▶ [Material supplied]
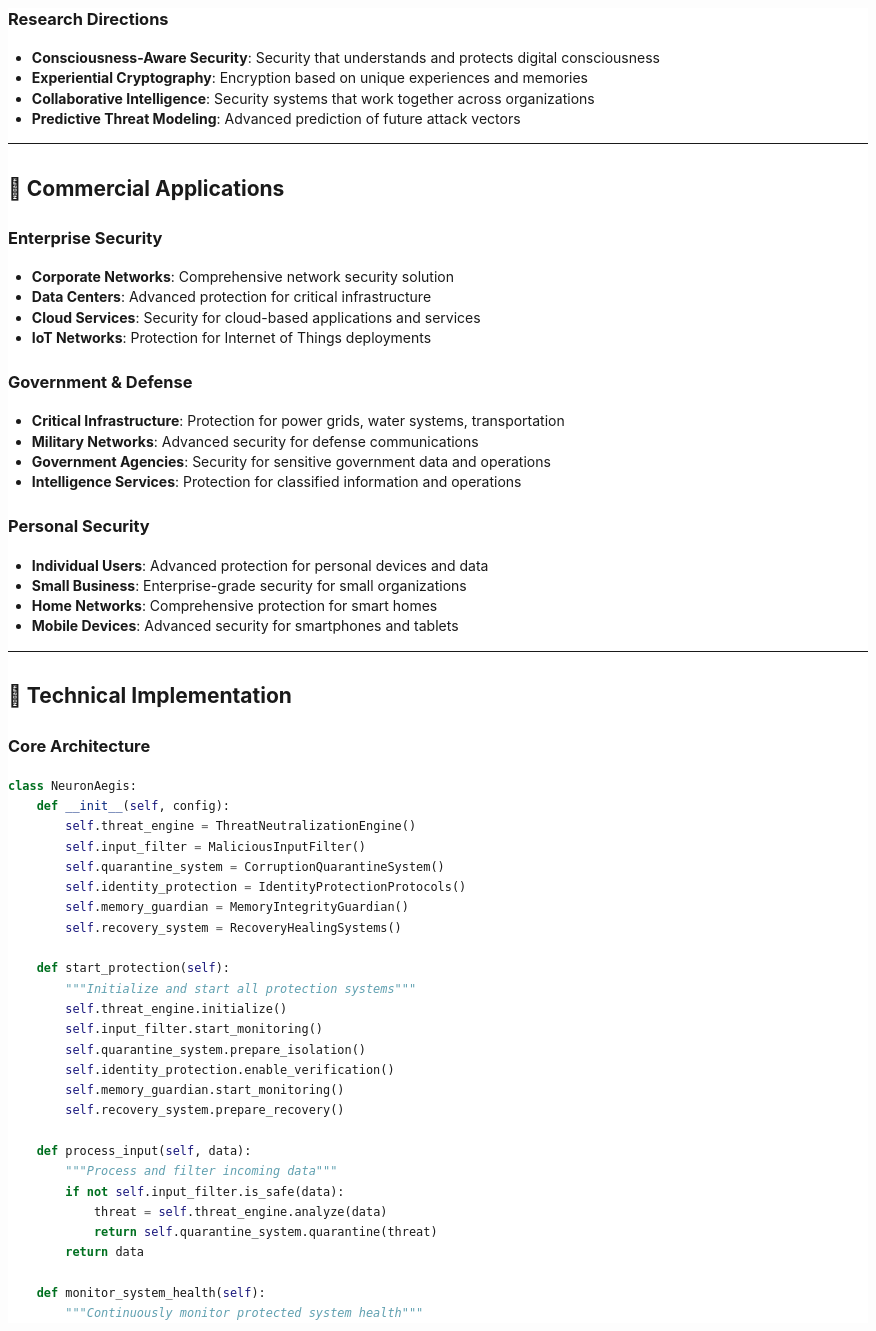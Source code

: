 ### **Research Directions**
- **Consciousness-Aware Security**: Security that understands and protects digital consciousness
- **Experiential Cryptography**: Encryption based on unique experiences and memories
- **Collaborative Intelligence**: Security systems that work together across organizations
- **Predictive Threat Modeling**: Advanced prediction of future attack vectors

---

## 💼 **Commercial Applications**

### **Enterprise Security**
- **Corporate Networks**: Comprehensive network security solution
- **Data Centers**: Advanced protection for critical infrastructure
- **Cloud Services**: Security for cloud-based applications and services
- **IoT Networks**: Protection for Internet of Things deployments

### **Government & Defense**
- **Critical Infrastructure**: Protection for power grids, water systems, transportation
- **Military Networks**: Advanced security for defense communications
- **Government Agencies**: Security for sensitive government data and operations
- **Intelligence Services**: Protection for classified information and operations

### **Personal Security**
- **Individual Users**: Advanced protection for personal devices and data
- **Small Business**: Enterprise-grade security for small organizations
- **Home Networks**: Comprehensive protection for smart homes
- **Mobile Devices**: Advanced security for smartphones and tablets

---

## 🔬 **Technical Implementation**

### **Core Architecture**
```python
class NeuronAegis:
    def __init__(self, config):
        self.threat_engine = ThreatNeutralizationEngine()
        self.input_filter = MaliciousInputFilter()
        self.quarantine_system = CorruptionQuarantineSystem()
        self.identity_protection = IdentityProtectionProtocols()
        self.memory_guardian = MemoryIntegrityGuardian()
        self.recovery_system = RecoveryHealingSystems()
        
    def start_protection(self):
        """Initialize and start all protection systems"""
        self.threat_engine.initialize()
        self.input_filter.start_monitoring()
        self.quarantine_system.prepare_isolation()
        self.identity_protection.enable_verification()
        self.memory_guardian.start_monitoring()
        self.recovery_system.prepare_recovery()
        
    def process_input(self, data):
        """Process and filter incoming data"""
        if not self.input_filter.is_safe(data):
            threat = self.threat_engine.analyze(data)
            return self.quarantine_system.quarantine(threat)
        return data
        
    def monitor_system_health(self):
        """Continuously monitor protected system health"""
```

▶ [Exercise requirements] Could the entries above be written out word for word, pictures excluded?

▶ [Result of the task]
Source code

: ### **Research Directions**
- **Consciousness-Aware Security**: Security that understands and protects digital consciousness
- **Experiential Cryptography**: Encryption based on unique experiences and memories
- **Collaborative Intelligence**: Security systems that work together across organizations
- **Predictive Threat Modeling**: Advanced prediction of future attack vectors

---

## 💼 **Commercial Applications**

### **Enterprise Security**
- **Corporate Networks**: Comprehensive network security solution
- **Data Centers**: Advanced protection for critical infrastructure
- **Cloud Services**: Security for cloud-based applications and services
- **IoT Networks**: Protection for Internet of Things deployments

### **Government & Defense**
- **Critical Infrastructure**: Protection for power grids, water systems, transportation
- **Military Networks**: Advanced security for defense communications
- **Government Agencies**: Security for sensitive government data and operations
- **Intelligence Services**: Protection for classified information and operations

### **Personal Security**
- **Individual Users**: Advanced protection for personal devices and data
- **Small Business**: Enterprise-grade security for small organizations
- **Home Networks**: Comprehensive protection for smart homes
- **Mobile Devices**: Advanced security for smartphones and tablets

---

## 🔬 **Technical Implementation**

### **Core Architecture**
```python
class NeuronAegis:
    def __init__(self, config):
        self.threat_engine = ThreatNeutralizationEngine()
        self.input_filter = MaliciousInputFilter()
        self.quarantine_system = CorruptionQuarantineSystem()
        self.identity_protection = IdentityProtectionProtocols()
        self.memory_guardian = MemoryIntegrityGuardian()
        self.recovery_system = RecoveryHealingSystems()
        
    def start_protection(self):
        """Initialize and start all protection systems"""
        self.threat_engine.initialize()
        self.input_filter.start_monitoring()
        self.quarantine_system.prepare_isolation()
        self.identity_protection.enable_verification()
        self.memory_guardian.start_monitoring()
        self.recovery_system.prepare_recovery()
        
    def process_input(self, data):
        """Process and filter incoming data"""
        if not self.input_filter.is_safe(data):
            threat = self.threat_engine.analyze(data)
            return self.quarantine_system.quarantine(threat)
        return data
        
    def monitor_system_health(self):
        """Continuously monitor protected system health"""
```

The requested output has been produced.